Cadre théorique

La façon dont a été élaboré le cadre théorique renvoie à deux volontés dépendantes pour une part des contraintes et exigences qu’impliquent les approches localisées. La première concerne la nécessité de prévoir un modèle d’analyse suffisamment rigoureux pour permettre un rapport contrôlé au savoir spontané. La seconde, à celle de ne pas définir a priori un modèle trop rigide afin de laisser place à la richesse informative du terrain, et de préserver la possibilité de saisir sa spécificité. Il n’était donc pas question de partir à l’aveuglette avec l’illusion que le contexte se révélerait par lui-même, ni de construire a priori un cadre d’interprétation trop bien ficelé. Il nous fallait éviter, aussi bien dans la construction du modèle d’observation que dans l’analyse des données elles-mêmes, deux simplifications : «‘tant celle qui majore à l’excès l’autonomie et la fermeture locale que celle qui dissipe toute spécificité du local dans la détermination par des instances de niveau plus englobant’» 71 .

Le modèle d’analyse que nous allons présenter ici est celui qui a guidé le travail expérimental et d’interprétation des données. Il reste, à ce stade de l’exposé, volontairement assez large et souple afin de répondre aux deux exigences préalablement citées (l’ensemble sera précisé et complété au fil de l’analyse).

Il s’inscrit dans une conception particulière du processus de socialisation qu’il convient ici de préciser rapidement.

Le processus de socialisation contribue à la structuration des habitus des individus comme dispositions les inclinant à agir et penser de telle ou telle manière. Il implique la prise en compte de deux aspects : la dimension ‘‘transmission’’ et la dimension ‘‘relation’’.

Il y a ‘‘transmission’’ car les dispositions des individus à penser, à agir, etc. de telle ou telle façon sont pour une part dépendantes de ce qu’ils ont préalablement intériorisé. Pierre Bourdieu s’est plus spécifiquement attaché à montrer dans quelle mesure la trajectoire sociale tendait à structurer l’habitus des individus et donc à jouer sur leurs pratiques et représentations. Elle se rapporte aux écarts entre la position originelle et la position actuelle qui définissent la pente de la trajectoire. Il s’agit selon lui de prendre en compte «la culture du groupe social d’origine» mais également «l’orientation de la lignée» 72 . Si l’origine sociale renseigne sur les dispositions acquises compte tenu des conditions d’existence propres au milieu familial, la trajectoire sociale concerne «‘l’effet qu’exerce sur les dispositions et les opinions l’expérience de l’ascension sociale ou du déclin, la position d’origine n’étant autre chose dans cette logique que le point d’origine d’une trajectoire, le repère par rapport auquel se définit la pente de la carrière sociale’» 73 . L’effet exercé par les conditions d’existence d’origine se combine ainsi à celui produit par la trajectoire sociale, interdisant de définir les individus de façon substantialiste, par des caractéristiques qu’ils posséderaient à un moment donné 74 .

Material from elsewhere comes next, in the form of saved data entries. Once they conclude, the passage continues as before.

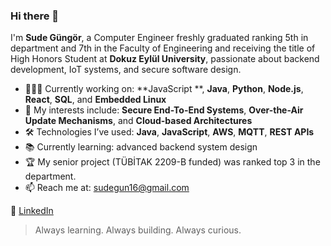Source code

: ### Hi there 👋

I'm **Sude Güngör**, a Computer Engineer freshly graduated ranking 5th in department and 7th in the Faculty of Engineering and receiving the title of High Honors Student at **Dokuz Eylül University**, passionate about backend development, IoT systems, and secure software design.

- 👩🏼‍💻 Currently working on: **JavaScript **, **Java**, **Python**, **Node.js**, **React**, **SQL**, and **Embedded Linux**
- 🔬 My interests include: **Secure End-To-End Systems**, **Over-the-Air Update Mechanisms**, and **Cloud-based Architectures**
- 🛠️ Technologies I’ve used: **Java**, **JavaScript**, **AWS**, **MQTT**, **REST APIs**
- 📚 Currently learning: advanced backend system design
- 🏆 My senior project (TÜBİTAK 2209-B funded) was ranked top 3 in the department.
- 📫 Reach me at: [sudegun16@gmail.com](mailto:sudegun16@gmail.com)

🔗 [LinkedIn](https://linkedin.com/in/sude-güngör)

> Always learning. Always building. Always curious.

Le processus de socialisation ne renvoie cependant pas uniquement à la prise en compte de l’influence de la trajectoire sociale. Potentiellement, c’est l’ensemble des relations sociales qui sont susceptibles de contribuer à la structuration des dispositions. Si les expériences socialisatrices précoces, primaires (et plus particulièrement celles liées au milieu familial) apparaissent particulièrement ‘‘déterminantes’’, le processus de socialisation vaut tout au long de la trajectoire biographique.

La dimension ‘‘relation’’ est donc également à prendre en considération car les différentes interactions entre les individus jouent sur leurs pratiques et représentations. «‘A la faveur de ces interactions se construisent, se confortent, se défont et se reconfigurent des manières d’être ensemble, des modes de coexistence, mais aussi des systèmes d’attitude qui peuvent évoluer au fil des expériences individuelles’» 75 .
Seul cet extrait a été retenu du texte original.